**Your instructions**
Starting with the line that contains "# Getting Started" and stopping after the line that contains "or on the [VRP", return each line below exactly as written, with no others.

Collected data
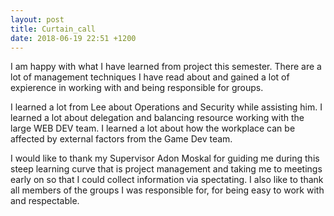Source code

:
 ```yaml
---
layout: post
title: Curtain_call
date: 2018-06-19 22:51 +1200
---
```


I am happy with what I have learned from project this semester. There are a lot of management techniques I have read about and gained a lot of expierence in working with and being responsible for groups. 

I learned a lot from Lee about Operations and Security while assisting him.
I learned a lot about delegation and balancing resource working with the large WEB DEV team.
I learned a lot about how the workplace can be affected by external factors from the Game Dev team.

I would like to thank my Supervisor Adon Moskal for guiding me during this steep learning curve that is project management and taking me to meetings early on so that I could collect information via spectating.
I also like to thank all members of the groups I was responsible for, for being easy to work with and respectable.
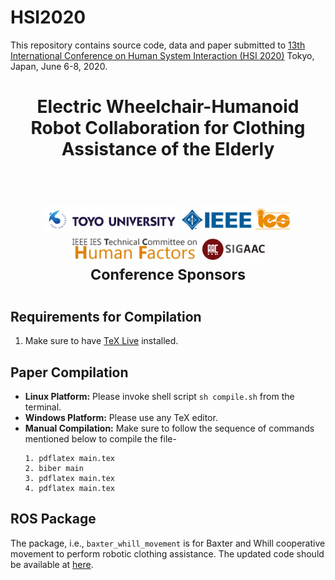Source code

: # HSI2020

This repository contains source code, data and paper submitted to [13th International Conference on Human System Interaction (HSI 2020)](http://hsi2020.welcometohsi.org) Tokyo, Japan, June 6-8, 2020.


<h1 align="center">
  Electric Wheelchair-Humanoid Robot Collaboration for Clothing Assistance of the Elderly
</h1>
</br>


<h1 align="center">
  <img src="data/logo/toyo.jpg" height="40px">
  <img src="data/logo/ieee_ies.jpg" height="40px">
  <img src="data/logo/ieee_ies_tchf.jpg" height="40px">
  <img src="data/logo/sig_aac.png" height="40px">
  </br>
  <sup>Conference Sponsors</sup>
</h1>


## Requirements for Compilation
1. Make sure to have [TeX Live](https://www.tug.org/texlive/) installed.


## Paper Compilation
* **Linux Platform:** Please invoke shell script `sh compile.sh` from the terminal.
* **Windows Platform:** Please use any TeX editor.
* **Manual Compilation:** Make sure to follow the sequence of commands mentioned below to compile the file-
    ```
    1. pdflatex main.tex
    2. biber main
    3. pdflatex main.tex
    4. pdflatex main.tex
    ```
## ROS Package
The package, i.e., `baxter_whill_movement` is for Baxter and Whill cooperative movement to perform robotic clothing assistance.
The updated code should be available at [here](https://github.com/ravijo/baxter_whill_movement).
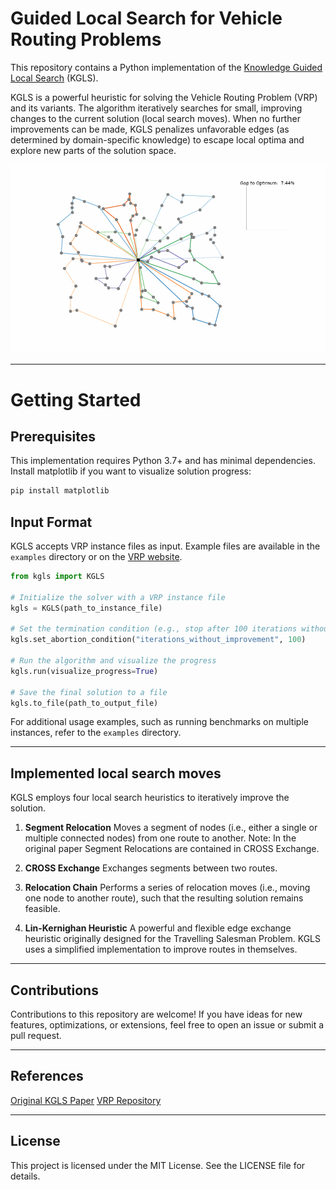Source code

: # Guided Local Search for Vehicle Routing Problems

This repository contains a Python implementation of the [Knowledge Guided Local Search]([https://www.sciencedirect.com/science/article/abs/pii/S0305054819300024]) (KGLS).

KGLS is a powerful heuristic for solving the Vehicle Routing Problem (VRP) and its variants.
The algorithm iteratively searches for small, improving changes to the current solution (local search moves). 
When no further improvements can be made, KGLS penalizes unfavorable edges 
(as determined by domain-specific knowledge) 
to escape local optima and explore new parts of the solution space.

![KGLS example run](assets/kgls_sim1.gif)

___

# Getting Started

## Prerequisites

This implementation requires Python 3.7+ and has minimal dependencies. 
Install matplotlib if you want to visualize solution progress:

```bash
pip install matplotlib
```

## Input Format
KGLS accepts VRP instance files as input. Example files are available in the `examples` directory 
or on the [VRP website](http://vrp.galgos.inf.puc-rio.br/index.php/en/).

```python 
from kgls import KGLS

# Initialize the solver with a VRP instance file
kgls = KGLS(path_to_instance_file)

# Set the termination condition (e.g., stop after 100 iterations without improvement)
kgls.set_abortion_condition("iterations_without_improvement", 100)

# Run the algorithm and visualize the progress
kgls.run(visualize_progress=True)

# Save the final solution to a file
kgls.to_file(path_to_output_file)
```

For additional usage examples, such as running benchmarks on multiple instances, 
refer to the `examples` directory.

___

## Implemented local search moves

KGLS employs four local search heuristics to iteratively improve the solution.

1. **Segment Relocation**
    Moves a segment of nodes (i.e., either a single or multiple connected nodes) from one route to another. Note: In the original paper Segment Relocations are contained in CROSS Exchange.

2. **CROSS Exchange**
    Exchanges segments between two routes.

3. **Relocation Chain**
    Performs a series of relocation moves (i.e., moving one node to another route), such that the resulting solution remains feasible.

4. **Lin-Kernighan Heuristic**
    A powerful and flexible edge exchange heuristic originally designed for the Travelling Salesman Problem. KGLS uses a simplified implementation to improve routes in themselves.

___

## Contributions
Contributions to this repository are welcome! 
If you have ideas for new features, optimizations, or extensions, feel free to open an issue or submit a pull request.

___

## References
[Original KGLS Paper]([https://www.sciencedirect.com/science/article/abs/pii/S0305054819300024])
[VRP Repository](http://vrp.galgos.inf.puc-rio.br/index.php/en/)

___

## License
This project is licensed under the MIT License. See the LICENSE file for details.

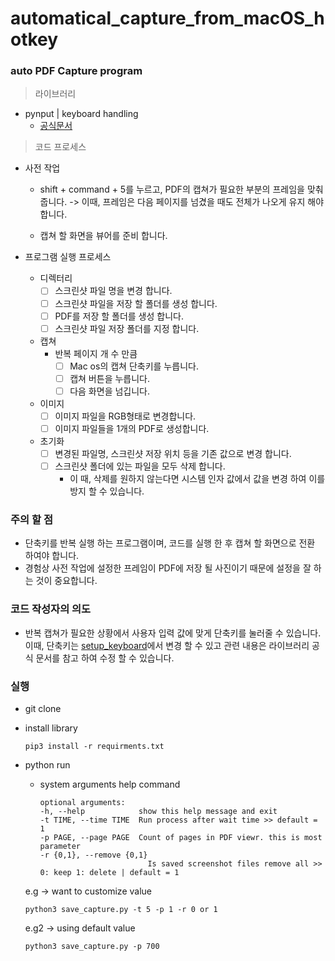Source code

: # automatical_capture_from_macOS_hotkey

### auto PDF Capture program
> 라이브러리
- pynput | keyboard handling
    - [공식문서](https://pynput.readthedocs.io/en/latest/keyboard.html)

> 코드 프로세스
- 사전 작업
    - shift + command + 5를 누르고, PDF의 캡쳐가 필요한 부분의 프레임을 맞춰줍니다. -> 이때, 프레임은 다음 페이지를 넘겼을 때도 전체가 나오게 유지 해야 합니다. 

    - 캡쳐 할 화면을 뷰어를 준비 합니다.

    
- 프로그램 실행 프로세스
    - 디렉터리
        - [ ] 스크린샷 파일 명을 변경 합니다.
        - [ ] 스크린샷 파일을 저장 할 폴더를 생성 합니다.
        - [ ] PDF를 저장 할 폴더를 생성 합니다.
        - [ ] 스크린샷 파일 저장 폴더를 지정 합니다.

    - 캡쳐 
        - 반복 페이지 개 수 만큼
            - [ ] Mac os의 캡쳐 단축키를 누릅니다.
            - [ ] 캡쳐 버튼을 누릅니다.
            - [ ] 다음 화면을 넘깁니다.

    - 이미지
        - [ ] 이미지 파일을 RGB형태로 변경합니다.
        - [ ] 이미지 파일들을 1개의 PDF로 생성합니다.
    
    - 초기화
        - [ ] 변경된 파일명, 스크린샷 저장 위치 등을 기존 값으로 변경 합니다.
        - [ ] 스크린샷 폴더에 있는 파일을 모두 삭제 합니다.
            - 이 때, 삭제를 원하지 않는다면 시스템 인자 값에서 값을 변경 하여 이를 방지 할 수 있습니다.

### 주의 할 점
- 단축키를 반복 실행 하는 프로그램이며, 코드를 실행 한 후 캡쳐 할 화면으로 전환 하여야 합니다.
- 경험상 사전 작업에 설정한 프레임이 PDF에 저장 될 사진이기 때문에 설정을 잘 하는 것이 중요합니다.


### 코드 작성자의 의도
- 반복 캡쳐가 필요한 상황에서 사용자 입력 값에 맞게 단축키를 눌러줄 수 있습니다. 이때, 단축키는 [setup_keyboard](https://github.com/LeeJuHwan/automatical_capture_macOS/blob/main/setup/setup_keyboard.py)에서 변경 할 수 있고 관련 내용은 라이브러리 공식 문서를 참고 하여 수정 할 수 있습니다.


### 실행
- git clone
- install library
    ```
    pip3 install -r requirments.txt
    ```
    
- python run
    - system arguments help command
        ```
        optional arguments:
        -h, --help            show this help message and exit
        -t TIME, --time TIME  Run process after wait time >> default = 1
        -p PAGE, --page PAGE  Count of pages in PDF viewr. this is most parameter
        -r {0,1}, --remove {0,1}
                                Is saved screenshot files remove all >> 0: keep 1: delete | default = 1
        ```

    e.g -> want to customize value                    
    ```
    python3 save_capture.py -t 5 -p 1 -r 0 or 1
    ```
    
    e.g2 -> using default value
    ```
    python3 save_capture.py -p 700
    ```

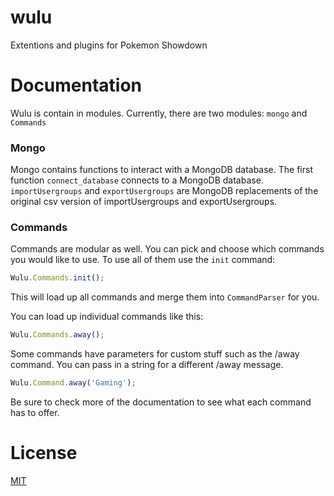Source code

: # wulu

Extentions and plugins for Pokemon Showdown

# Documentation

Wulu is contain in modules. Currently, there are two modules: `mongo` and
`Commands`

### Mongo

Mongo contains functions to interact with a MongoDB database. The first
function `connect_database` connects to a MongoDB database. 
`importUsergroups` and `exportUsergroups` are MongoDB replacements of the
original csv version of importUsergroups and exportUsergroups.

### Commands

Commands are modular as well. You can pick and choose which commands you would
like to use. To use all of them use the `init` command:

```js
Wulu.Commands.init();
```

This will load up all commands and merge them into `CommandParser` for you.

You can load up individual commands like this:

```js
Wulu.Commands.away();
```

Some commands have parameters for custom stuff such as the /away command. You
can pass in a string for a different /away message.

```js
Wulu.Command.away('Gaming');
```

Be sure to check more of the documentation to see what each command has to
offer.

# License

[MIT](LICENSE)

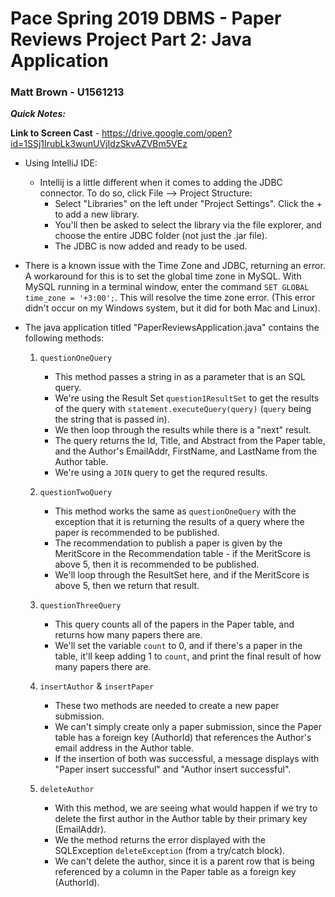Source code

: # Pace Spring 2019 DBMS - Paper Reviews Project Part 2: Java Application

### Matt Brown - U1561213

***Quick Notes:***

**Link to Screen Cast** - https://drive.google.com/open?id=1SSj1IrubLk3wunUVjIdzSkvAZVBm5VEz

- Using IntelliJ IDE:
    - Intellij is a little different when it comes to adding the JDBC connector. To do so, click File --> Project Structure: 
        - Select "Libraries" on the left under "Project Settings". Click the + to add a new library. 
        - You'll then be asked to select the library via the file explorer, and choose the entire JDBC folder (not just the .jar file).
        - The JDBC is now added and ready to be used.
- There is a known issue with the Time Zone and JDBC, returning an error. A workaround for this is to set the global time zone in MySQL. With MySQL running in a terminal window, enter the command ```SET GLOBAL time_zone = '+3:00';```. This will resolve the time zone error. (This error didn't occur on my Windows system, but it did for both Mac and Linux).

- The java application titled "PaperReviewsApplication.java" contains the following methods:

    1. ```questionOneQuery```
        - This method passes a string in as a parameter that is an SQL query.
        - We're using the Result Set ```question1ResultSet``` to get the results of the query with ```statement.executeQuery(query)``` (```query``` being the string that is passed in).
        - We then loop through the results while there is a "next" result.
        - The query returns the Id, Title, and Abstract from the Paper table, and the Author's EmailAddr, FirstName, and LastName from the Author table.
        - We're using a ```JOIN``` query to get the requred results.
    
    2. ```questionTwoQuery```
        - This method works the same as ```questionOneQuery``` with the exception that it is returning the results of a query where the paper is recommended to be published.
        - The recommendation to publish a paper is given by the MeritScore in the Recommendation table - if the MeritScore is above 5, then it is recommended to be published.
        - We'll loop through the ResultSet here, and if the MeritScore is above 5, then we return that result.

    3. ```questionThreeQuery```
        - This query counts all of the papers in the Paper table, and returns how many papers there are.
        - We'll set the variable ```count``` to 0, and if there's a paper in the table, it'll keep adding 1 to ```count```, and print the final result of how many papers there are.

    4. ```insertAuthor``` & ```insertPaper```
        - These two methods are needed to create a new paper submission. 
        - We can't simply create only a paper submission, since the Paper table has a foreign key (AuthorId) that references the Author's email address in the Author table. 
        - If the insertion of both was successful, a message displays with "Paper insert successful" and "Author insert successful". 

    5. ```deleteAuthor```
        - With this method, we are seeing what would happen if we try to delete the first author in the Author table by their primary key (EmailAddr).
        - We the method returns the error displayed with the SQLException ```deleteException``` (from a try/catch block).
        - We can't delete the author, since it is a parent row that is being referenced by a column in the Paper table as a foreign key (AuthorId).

**Reply**
# Getting Started

## Prerequisites

This implementation requires Python 3.7+ and has minimal dependencies. 
Install matplotlib if you want to visualize solution progress:

```bash
pip install matplotlib
```

## Input Format
KGLS accepts VRP instance files as input. Example files are available in the `examples` directory 
or on the [VRP website](http://vrp.galgos.inf.puc-rio.br/index.php/en/).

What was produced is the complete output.